The Impossible trailer: A tragedy of the white and privileged
Don’t worry, this isn’t the start of “cultural sensitivity watch” on The Consumption. But just take a look at the trailer for The Impossible (which is playing in front of The Master) and tell me it doesn’t make you at least a little uncomfortable. Of all the stories that can be told about the tsunami that hit the Thai coast in 2004, this is what they settle on?

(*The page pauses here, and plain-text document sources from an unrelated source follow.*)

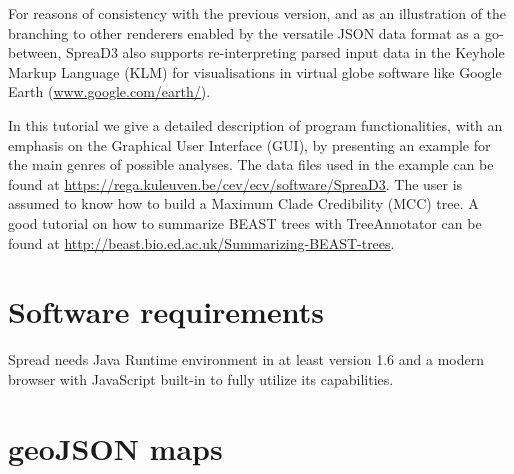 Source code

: \documentclass[english]{paper}
\begin{document}
For reasons of consistency with the previous version, and as an illustration of the branching to other renderers enabled by the versatile JSON data format as a go-between, SpreaD3 also supports re-interpreting parsed input data in the Keyhole Markup Language (KLM) for visualisations in virtual globe software like Google Earth (\url{www.google.com/earth/}). 
\par
In this tutorial we give a detailed description of program functionalities, with an emphasis on the Graphical User Interface (GUI), by presenting an example for the main genres of possible analyses. %
The data files used in the example can be found at  \url{https://rega.kuleuven.be/cev/ecv/software/SpreaD3}.
The user is assumed to know how to build a Maximum Clade Credibility (MCC) tree. 
A good tutorial on how to summarize BEAST trees with TreeAnnotator can be found at \url{http://beast.bio.ed.ac.uk/Summarizing-BEAST-trees}.

\section{Software requirements}

Spread needs Java Runtime environment in at least version 1.6 and a modern browser with JavaScript built-in to fully utilize its capabilities.

\section{geoJSON maps}	
\end{document}
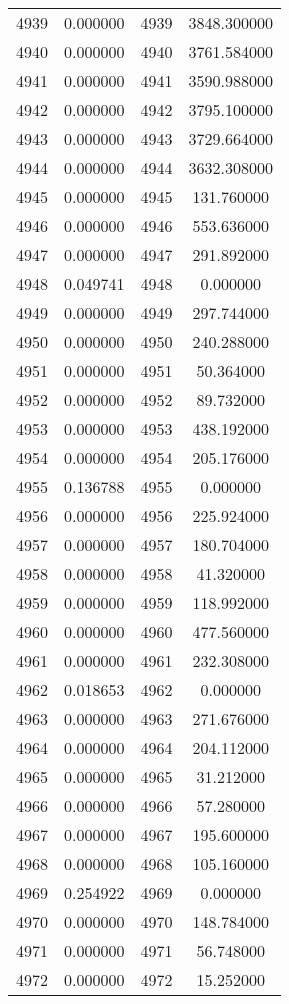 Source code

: \documentclass[12pt]{article}
\begin{document}
\begin{longtable}{@{}cccc@{}}
4939 & 0.000000 & 4939 & 3848.300000 \\
4940 & 0.000000 & 4940 & 3761.584000 \\
4941 & 0.000000 & 4941 & 3590.988000 \\
4942 & 0.000000 & 4942 & 3795.100000 \\
4943 & 0.000000 & 4943 & 3729.664000 \\
4944 & 0.000000 & 4944 & 3632.308000 \\
4945 & 0.000000 & 4945 & 131.760000 \\
4946 & 0.000000 & 4946 & 553.636000 \\
4947 & 0.000000 & 4947 & 291.892000 \\
4948 & 0.049741 & 4948 & 0.000000 \\
4949 & 0.000000 & 4949 & 297.744000 \\
4950 & 0.000000 & 4950 & 240.288000 \\
4951 & 0.000000 & 4951 & 50.364000 \\
4952 & 0.000000 & 4952 & 89.732000 \\
4953 & 0.000000 & 4953 & 438.192000 \\
4954 & 0.000000 & 4954 & 205.176000 \\
4955 & 0.136788 & 4955 & 0.000000 \\
4956 & 0.000000 & 4956 & 225.924000 \\
4957 & 0.000000 & 4957 & 180.704000 \\
4958 & 0.000000 & 4958 & 41.320000 \\
4959 & 0.000000 & 4959 & 118.992000 \\
4960 & 0.000000 & 4960 & 477.560000 \\
4961 & 0.000000 & 4961 & 232.308000 \\
4962 & 0.018653 & 4962 & 0.000000 \\
4963 & 0.000000 & 4963 & 271.676000 \\
4964 & 0.000000 & 4964 & 204.112000 \\
4965 & 0.000000 & 4965 & 31.212000 \\
4966 & 0.000000 & 4966 & 57.280000 \\
4967 & 0.000000 & 4967 & 195.600000 \\
4968 & 0.000000 & 4968 & 105.160000 \\
4969 & 0.254922 & 4969 & 0.000000 \\
4970 & 0.000000 & 4970 & 148.784000 \\
4971 & 0.000000 & 4971 & 56.748000 \\
4972 & 0.000000 & 4972 & 15.252000 \\

\end{longtable}
\end{document}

Because it follows the usual trailer strategy of leaving no plot element unspoiled, here’s what we know: Ewan McGregor and Naomi Watts are an attractive, nearly pigment-free couple with three adorable children, enjoying their time at a moderately upscale resort in Thailand. They’re separated by a flood, but none of them are particularly injured, and they spend a few days/weeks trying to find each other. The experience likely brings them closer together, and they interact with some locals and take part in cultural experiences that make them better people. I’m not heartless — I admit that getting separated from your family by an onslaught of water would be an unpleasant experience. But compared to the effect on the locals, it’s basically just a particularly shitty vacation.

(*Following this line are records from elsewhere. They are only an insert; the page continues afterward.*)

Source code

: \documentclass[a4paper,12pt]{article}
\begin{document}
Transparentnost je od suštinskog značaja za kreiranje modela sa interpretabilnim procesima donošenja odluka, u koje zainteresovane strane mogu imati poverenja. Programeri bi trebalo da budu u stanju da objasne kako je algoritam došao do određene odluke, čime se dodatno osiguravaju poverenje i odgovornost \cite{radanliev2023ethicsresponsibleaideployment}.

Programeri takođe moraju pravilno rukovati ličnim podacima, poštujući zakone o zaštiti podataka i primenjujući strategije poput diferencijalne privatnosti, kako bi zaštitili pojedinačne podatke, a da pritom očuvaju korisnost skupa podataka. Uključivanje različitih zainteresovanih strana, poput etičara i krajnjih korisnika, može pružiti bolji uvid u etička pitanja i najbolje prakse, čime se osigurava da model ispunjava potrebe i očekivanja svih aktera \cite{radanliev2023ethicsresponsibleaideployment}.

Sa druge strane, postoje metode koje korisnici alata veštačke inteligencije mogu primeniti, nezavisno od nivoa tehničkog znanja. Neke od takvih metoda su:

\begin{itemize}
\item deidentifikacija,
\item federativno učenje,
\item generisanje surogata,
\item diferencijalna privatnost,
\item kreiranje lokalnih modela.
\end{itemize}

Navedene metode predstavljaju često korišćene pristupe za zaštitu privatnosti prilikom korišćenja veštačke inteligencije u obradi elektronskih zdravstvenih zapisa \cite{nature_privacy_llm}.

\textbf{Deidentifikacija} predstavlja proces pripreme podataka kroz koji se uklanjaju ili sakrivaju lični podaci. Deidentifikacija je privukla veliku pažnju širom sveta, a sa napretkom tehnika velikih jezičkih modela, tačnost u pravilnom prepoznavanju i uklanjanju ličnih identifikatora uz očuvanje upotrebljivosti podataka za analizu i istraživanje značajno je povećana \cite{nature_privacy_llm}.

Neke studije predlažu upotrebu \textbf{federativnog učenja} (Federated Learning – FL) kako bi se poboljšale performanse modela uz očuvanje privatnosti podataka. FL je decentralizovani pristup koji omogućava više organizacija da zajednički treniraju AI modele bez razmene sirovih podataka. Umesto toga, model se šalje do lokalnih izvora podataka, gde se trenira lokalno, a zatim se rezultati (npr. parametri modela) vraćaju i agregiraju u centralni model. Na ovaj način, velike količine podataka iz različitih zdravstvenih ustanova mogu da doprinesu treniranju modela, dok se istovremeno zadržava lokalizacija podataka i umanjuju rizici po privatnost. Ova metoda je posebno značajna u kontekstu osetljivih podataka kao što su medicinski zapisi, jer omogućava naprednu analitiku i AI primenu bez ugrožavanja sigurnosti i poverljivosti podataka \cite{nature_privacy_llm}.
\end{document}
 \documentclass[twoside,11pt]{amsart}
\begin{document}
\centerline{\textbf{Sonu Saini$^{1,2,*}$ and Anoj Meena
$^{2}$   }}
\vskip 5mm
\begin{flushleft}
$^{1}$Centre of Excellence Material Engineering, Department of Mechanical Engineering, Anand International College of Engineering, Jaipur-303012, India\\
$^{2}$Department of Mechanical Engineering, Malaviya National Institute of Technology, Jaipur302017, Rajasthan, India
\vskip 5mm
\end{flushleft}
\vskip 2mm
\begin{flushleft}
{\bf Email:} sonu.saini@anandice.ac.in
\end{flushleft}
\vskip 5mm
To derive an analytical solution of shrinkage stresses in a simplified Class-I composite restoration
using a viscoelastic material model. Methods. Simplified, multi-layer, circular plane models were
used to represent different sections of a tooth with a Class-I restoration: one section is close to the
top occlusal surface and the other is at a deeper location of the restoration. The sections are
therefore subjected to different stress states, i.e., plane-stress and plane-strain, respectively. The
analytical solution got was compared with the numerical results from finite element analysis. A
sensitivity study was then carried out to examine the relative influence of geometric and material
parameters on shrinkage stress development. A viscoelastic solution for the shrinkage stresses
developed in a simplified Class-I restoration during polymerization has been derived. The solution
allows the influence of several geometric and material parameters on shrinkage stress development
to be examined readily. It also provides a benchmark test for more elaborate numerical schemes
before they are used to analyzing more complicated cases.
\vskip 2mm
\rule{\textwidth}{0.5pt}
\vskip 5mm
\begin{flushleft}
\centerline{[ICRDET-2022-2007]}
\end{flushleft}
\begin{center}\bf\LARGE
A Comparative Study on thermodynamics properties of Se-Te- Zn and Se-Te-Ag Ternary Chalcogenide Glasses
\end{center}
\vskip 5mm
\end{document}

I’ve been trying to think of reasons to focus on this story that don’t just boil down to “we only make movies about white people.” The obvious would be that McGregor and Watts are meant as entry characters — if your central characters are outsiders, it gives a reason to explain things to the audience that would be obvious to natives. But the core of the tragedy here is homes destroyed, families torn apart and lives lost. Not exactly impenetrable subject matter, and certainly more sympathetic than a family on holidays. I wouldn’t expect the film to get into the way that entire communities were displaced, and won’t come back because the emergency measures led to appropriation of that land for the sake of development. That’s not a very Hollywood story to delve into. But the rest of it?
One small blessing: At least the protagonists aren’t American. I guess that counts as some sort of progress. But between the U2 song, the explicit reference to the triumph of the human spirit and that ridiculous shot of Naomi Watts bursting from the water in slow-motion, I can’t remember having a more viscerally negative reaction to a trailer in a very long time.